▶ **PROBLEM DESCRIPTION**
Each entry below is to be restated word for word, with no pictures carried over.

INPUT RECORDS Block Start

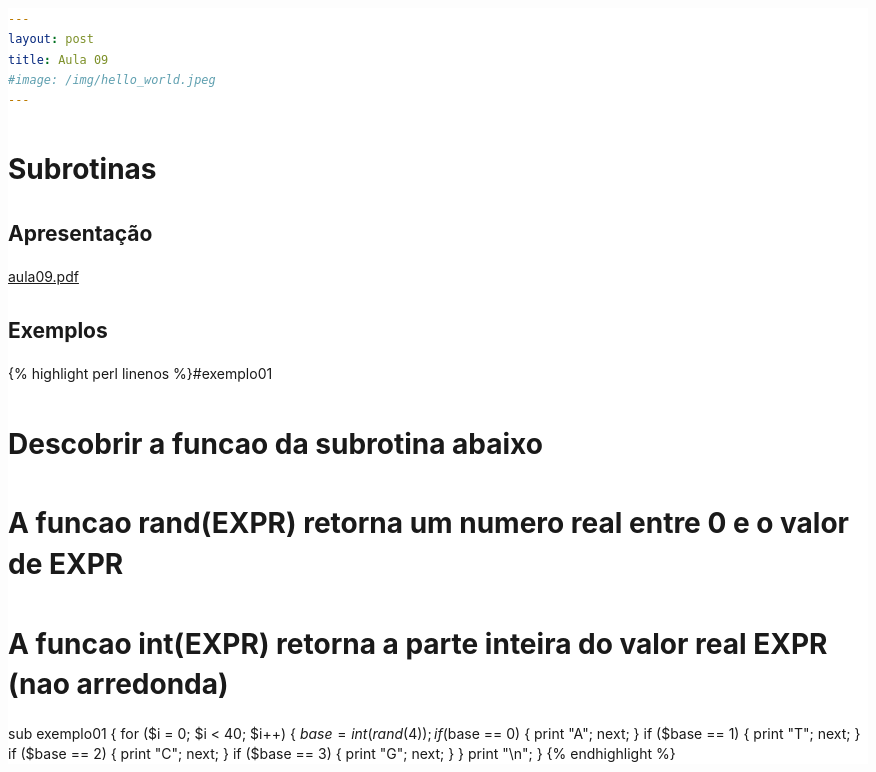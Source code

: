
 ```yaml
---
layout: post
title: Aula 09
#image: /img/hello_world.jpeg
---
```

# Subrotinas 

## Apresentação
[aula09.pdf](http://biologia.ib.usp.br/torres/introprog2018/aulas/aula09.pdf)


## Exemplos

{% highlight perl linenos %}#exemplo01
# Descobrir a funcao da subrotina abaixo
# A funcao rand(EXPR) retorna um numero real entre 0 e o valor de EXPR
# A funcao int(EXPR) retorna a parte inteira do valor real EXPR (nao arredonda)

sub exemplo01 {
    for ($i = 0; $i < 40; $i++) {
        $base = int(rand(4));
        if ($base == 0) { 
            print "A"; 
            next;
        }
        if ($base == 1) {
            print "T";
            next;
        }
        if ($base == 2) {
            print "C";
            next;
        }
        if ($base == 3) {
            print "G";
            next;
        }
    }
    print "\n"; 
}
{% endhighlight %}
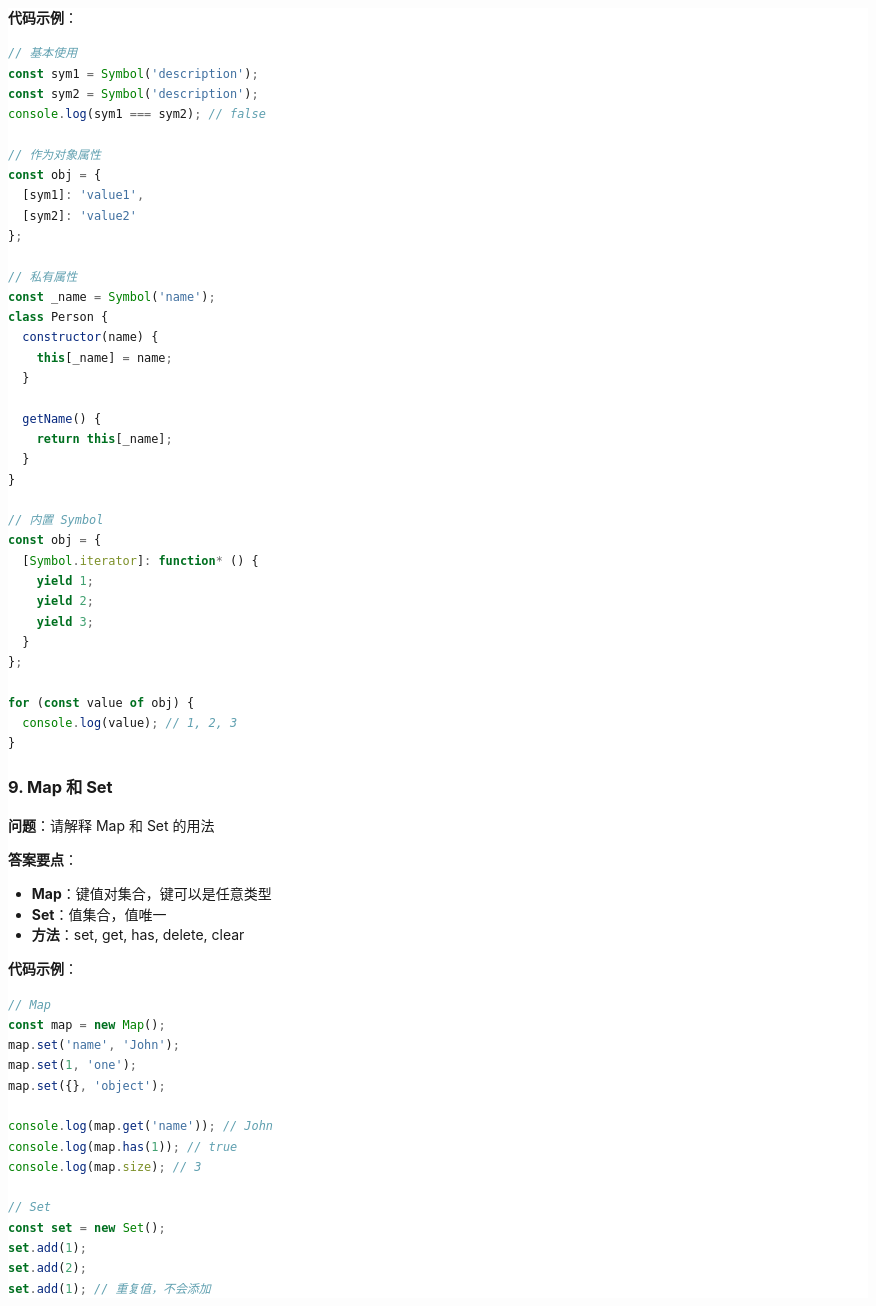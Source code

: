 **代码示例**：
```javascript
// 基本使用
const sym1 = Symbol('description');
const sym2 = Symbol('description');
console.log(sym1 === sym2); // false

// 作为对象属性
const obj = {
  [sym1]: 'value1',
  [sym2]: 'value2'
};

// 私有属性
const _name = Symbol('name');
class Person {
  constructor(name) {
    this[_name] = name;
  }
  
  getName() {
    return this[_name];
  }
}

// 内置 Symbol
const obj = {
  [Symbol.iterator]: function* () {
    yield 1;
    yield 2;
    yield 3;
  }
};

for (const value of obj) {
  console.log(value); // 1, 2, 3
}
```

### 9. Map 和 Set

**问题**：请解释 Map 和 Set 的用法

**答案要点**：
- **Map**：键值对集合，键可以是任意类型
- **Set**：值集合，值唯一
- **方法**：set, get, has, delete, clear

**代码示例**：
```javascript
// Map
const map = new Map();
map.set('name', 'John');
map.set(1, 'one');
map.set({}, 'object');

console.log(map.get('name')); // John
console.log(map.has(1)); // true
console.log(map.size); // 3

// Set
const set = new Set();
set.add(1);
set.add(2);
set.add(1); // 重复值，不会添加
```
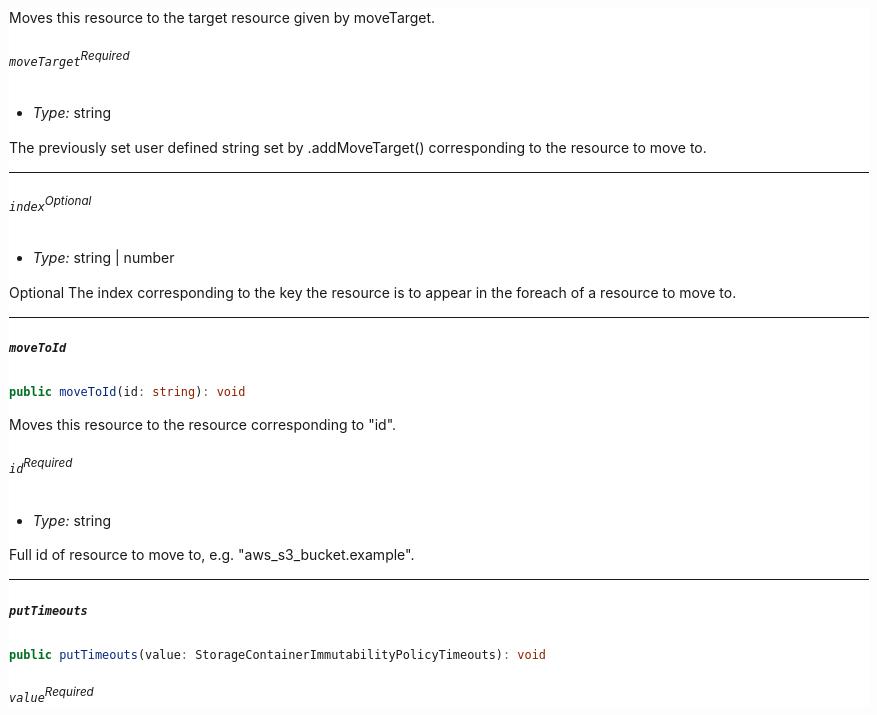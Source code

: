 Moves this resource to the target resource given by moveTarget.

###### `moveTarget`<sup>Required</sup> <a name="moveTarget" id="@cdktf/provider-azurerm.storageContainerImmutabilityPolicy.StorageContainerImmutabilityPolicy.moveTo.parameter.moveTarget"></a>

- *Type:* string

The previously set user defined string set by .addMoveTarget() corresponding to the resource to move to.

---

###### `index`<sup>Optional</sup> <a name="index" id="@cdktf/provider-azurerm.storageContainerImmutabilityPolicy.StorageContainerImmutabilityPolicy.moveTo.parameter.index"></a>

- *Type:* string | number

Optional The index corresponding to the key the resource is to appear in the foreach of a resource to move to.

---

##### `moveToId` <a name="moveToId" id="@cdktf/provider-azurerm.storageContainerImmutabilityPolicy.StorageContainerImmutabilityPolicy.moveToId"></a>

```typescript
public moveToId(id: string): void
```

Moves this resource to the resource corresponding to "id".

###### `id`<sup>Required</sup> <a name="id" id="@cdktf/provider-azurerm.storageContainerImmutabilityPolicy.StorageContainerImmutabilityPolicy.moveToId.parameter.id"></a>

- *Type:* string

Full id of resource to move to, e.g. "aws_s3_bucket.example".

---

##### `putTimeouts` <a name="putTimeouts" id="@cdktf/provider-azurerm.storageContainerImmutabilityPolicy.StorageContainerImmutabilityPolicy.putTimeouts"></a>

```typescript
public putTimeouts(value: StorageContainerImmutabilityPolicyTimeouts): void
```

###### `value`<sup>Required</sup> <a name="value" id="@cdktf/provider-azurerm.storageContainerImmutabilityPolicy.StorageContainerImmutabilityPolicy.putTimeouts.parameter.value"></a>
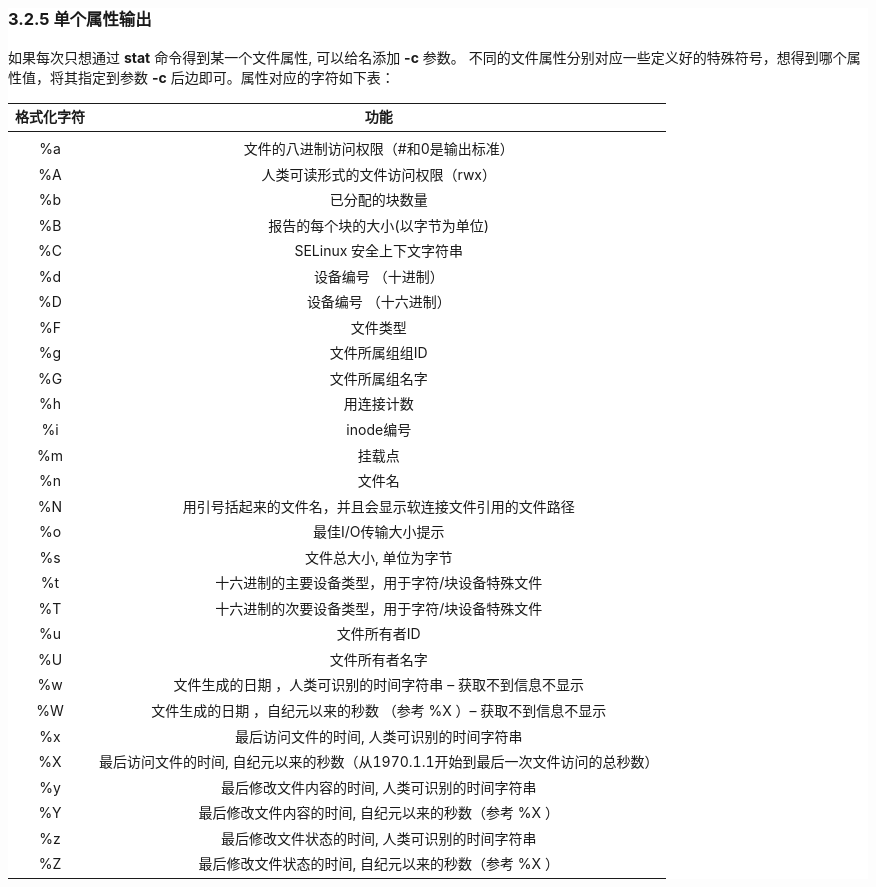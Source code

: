 ### 3.2.5 单个属性输出

如果每次只想通过 **stat** 命令得到某一个文件属性, 可以给名添加 **-c** 参数。 不同的文件属性分别对应一些定义好的特殊符号，想得到哪个属性值，将其指定到参数 **-c** 后边即可。属性对应的字符如下表：

| 格式化字符 |                             功能                             |
| :--------: | :----------------------------------------------------------: |
|            |                                                              |
|     %a     |            文件的八进制访问权限（#和0是输出标准）            |
|     %A     |              人类可读形式的文件访问权限（rwx）               |
|     %b     |                        已分配的块数量                        |
|     %B     |               报告的每个块的大小(以字节为单位)               |
|     %C     |                   SELinux 安全上下文字符串                   |
|     %d     |                     设备编号 （十进制）                      |
|     %D     |                    设备编号 （十六进制）                     |
|     %F     |                           文件类型                           |
|     %g     |                        文件所属组组ID                        |
|     %G     |                        文件所属组名字                        |
|     %h     |                          用连接计数                          |
|     %i     |                          inode编号                           |
|     %m     |                            挂载点                            |
|     %n     |                            文件名                            |
|     %N     |   用引号括起来的文件名，并且会显示软连接文件引用的文件路径   |
|     %o     |                     最佳I/O传输大小提示                      |
|     %s     |                    文件总大小, 单位为字节                    |
|     %t     |       十六进制的主要设备类型，用于字符/块设备特殊文件        |
|     %T     |       十六进制的次要设备类型，用于字符/块设备特殊文件        |
|     %u     |                         文件所有者ID                         |
|     %U     |                        文件所有者名字                        |
|     %w     | 文件生成的日期 ，人类可识别的时间字符串 – 获取不到信息不显示 |
|     %W     | 文件生成的日期 ，自纪元以来的秒数 （参考 %X ）– 获取不到信息不显示 |
|     %x     |          最后访问文件的时间, 人类可识别的时间字符串          |
|     %X     | 最后访问文件的时间, 自纪元以来的秒数（从1970.1.1开始到最后一次文件访问的总秒数） |
|     %y     |        最后修改文件内容的时间, 人类可识别的时间字符串        |
|     %Y     |     最后修改文件内容的时间, 自纪元以来的秒数（参考 %X ）     |
|     %z     |        最后修改文件状态的时间, 人类可识别的时间字符串        |
|     %Z     |     最后修改文件状态的时间, 自纪元以来的秒数（参考 %X ）     |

INPUT RECORDS Block End

▶ **SOLUTION FOR THIS PROBLEM**
Source code

:
 ```yaml
---
layout: post
title: Aula 09
#image: /img/hello_world.jpeg
---
```

# Subrotinas 

## Apresentação
[aula09.pdf](http://biologia.ib.usp.br/torres/introprog2018/aulas/aula09.pdf)


## Exemplos

{% highlight perl linenos %}#exemplo01
# Descobrir a funcao da subrotina abaixo
# A funcao rand(EXPR) retorna um numero real entre 0 e o valor de EXPR
# A funcao int(EXPR) retorna a parte inteira do valor real EXPR (nao arredonda)

sub exemplo01 {
    for ($i = 0; $i < 40; $i++) {
        $base = int(rand(4));
        if ($base == 0) { 
            print "A"; 
            next;
        }
        if ($base == 1) {
            print "T";
            next;
        }
        if ($base == 2) {
            print "C";
            next;
        }
        if ($base == 3) {
            print "G";
            next;
        }
    }
    print "\n"; 
}
{% endhighlight %}
Source code

: **代码示例**：
```javascript
// 基本使用
const sym1 = Symbol('description');
const sym2 = Symbol('description');
console.log(sym1 === sym2); // false

// 作为对象属性
const obj = {
  [sym1]: 'value1',
  [sym2]: 'value2'
};

// 私有属性
const _name = Symbol('name');
class Person {
  constructor(name) {
    this[_name] = name;
  }
  
  getName() {
    return this[_name];
  }
}

// 内置 Symbol
const obj = {
  [Symbol.iterator]: function* () {
    yield 1;
    yield 2;
    yield 3;
  }
};

for (const value of obj) {
  console.log(value); // 1, 2, 3
}
```

### 9. Map 和 Set

**问题**：请解释 Map 和 Set 的用法

**答案要点**：
- **Map**：键值对集合，键可以是任意类型
- **Set**：值集合，值唯一
- **方法**：set, get, has, delete, clear

**代码示例**：
```javascript
// Map
const map = new Map();
map.set('name', 'John');
map.set(1, 'one');
map.set({}, 'object');

console.log(map.get('name')); // John
console.log(map.has(1)); // true
console.log(map.size); // 3

// Set
const set = new Set();
set.add(1);
set.add(2);
set.add(1); // 重复值，不会添加
```
Source code

: Moves this resource to the target resource given by moveTarget.

###### `moveTarget`<sup>Required</sup> <a name="moveTarget" id="@cdktf/provider-azurerm.storageContainerImmutabilityPolicy.StorageContainerImmutabilityPolicy.moveTo.parameter.moveTarget"></a>

- *Type:* string

The previously set user defined string set by .addMoveTarget() corresponding to the resource to move to.

---

###### `index`<sup>Optional</sup> <a name="index" id="@cdktf/provider-azurerm.storageContainerImmutabilityPolicy.StorageContainerImmutabilityPolicy.moveTo.parameter.index"></a>

- *Type:* string | number

Optional The index corresponding to the key the resource is to appear in the foreach of a resource to move to.

---

##### `moveToId` <a name="moveToId" id="@cdktf/provider-azurerm.storageContainerImmutabilityPolicy.StorageContainerImmutabilityPolicy.moveToId"></a>

```typescript
public moveToId(id: string): void
```

Moves this resource to the resource corresponding to "id".

###### `id`<sup>Required</sup> <a name="id" id="@cdktf/provider-azurerm.storageContainerImmutabilityPolicy.StorageContainerImmutabilityPolicy.moveToId.parameter.id"></a>

- *Type:* string

Full id of resource to move to, e.g. "aws_s3_bucket.example".

---

##### `putTimeouts` <a name="putTimeouts" id="@cdktf/provider-azurerm.storageContainerImmutabilityPolicy.StorageContainerImmutabilityPolicy.putTimeouts"></a>

```typescript
public putTimeouts(value: StorageContainerImmutabilityPolicyTimeouts): void
```

###### `value`<sup>Required</sup> <a name="value" id="@cdktf/provider-azurerm.storageContainerImmutabilityPolicy.StorageContainerImmutabilityPolicy.putTimeouts.parameter.value"></a>
Source code

: ### 3.2.5 单个属性输出

如果每次只想通过 **stat** 命令得到某一个文件属性, 可以给名添加 **-c** 参数。 不同的文件属性分别对应一些定义好的特殊符号，想得到哪个属性值，将其指定到参数 **-c** 后边即可。属性对应的字符如下表：

| 格式化字符 |                             功能                             |
| :--------: | :----------------------------------------------------------: |
|            |                                                              |
|     %a     |            文件的八进制访问权限（#和0是输出标准）            |
|     %A     |              人类可读形式的文件访问权限（rwx）               |
|     %b     |                        已分配的块数量                        |
|     %B     |               报告的每个块的大小(以字节为单位)               |
|     %C     |                   SELinux 安全上下文字符串                   |
|     %d     |                     设备编号 （十进制）                      |
|     %D     |                    设备编号 （十六进制）                     |
|     %F     |                           文件类型                           |
|     %g     |                        文件所属组组ID                        |
|     %G     |                        文件所属组名字                        |
|     %h     |                          用连接计数                          |
|     %i     |                          inode编号                           |
|     %m     |                            挂载点                            |
|     %n     |                            文件名                            |
|     %N     |   用引号括起来的文件名，并且会显示软连接文件引用的文件路径   |
|     %o     |                     最佳I/O传输大小提示                      |
|     %s     |                    文件总大小, 单位为字节                    |
|     %t     |       十六进制的主要设备类型，用于字符/块设备特殊文件        |
|     %T     |       十六进制的次要设备类型，用于字符/块设备特殊文件        |
|     %u     |                         文件所有者ID                         |
|     %U     |                        文件所有者名字                        |
|     %w     | 文件生成的日期 ，人类可识别的时间字符串 – 获取不到信息不显示 |
|     %W     | 文件生成的日期 ，自纪元以来的秒数 （参考 %X ）– 获取不到信息不显示 |
|     %x     |          最后访问文件的时间, 人类可识别的时间字符串          |
|     %X     | 最后访问文件的时间, 自纪元以来的秒数（从1970.1.1开始到最后一次文件访问的总秒数） |
|     %y     |        最后修改文件内容的时间, 人类可识别的时间字符串        |
|     %Y     |     最后修改文件内容的时间, 自纪元以来的秒数（参考 %X ）     |
|     %z     |        最后修改文件状态的时间, 人类可识别的时间字符串        |
|     %Z     |     最后修改文件状态的时间, 自纪元以来的秒数（参考 %X ）     |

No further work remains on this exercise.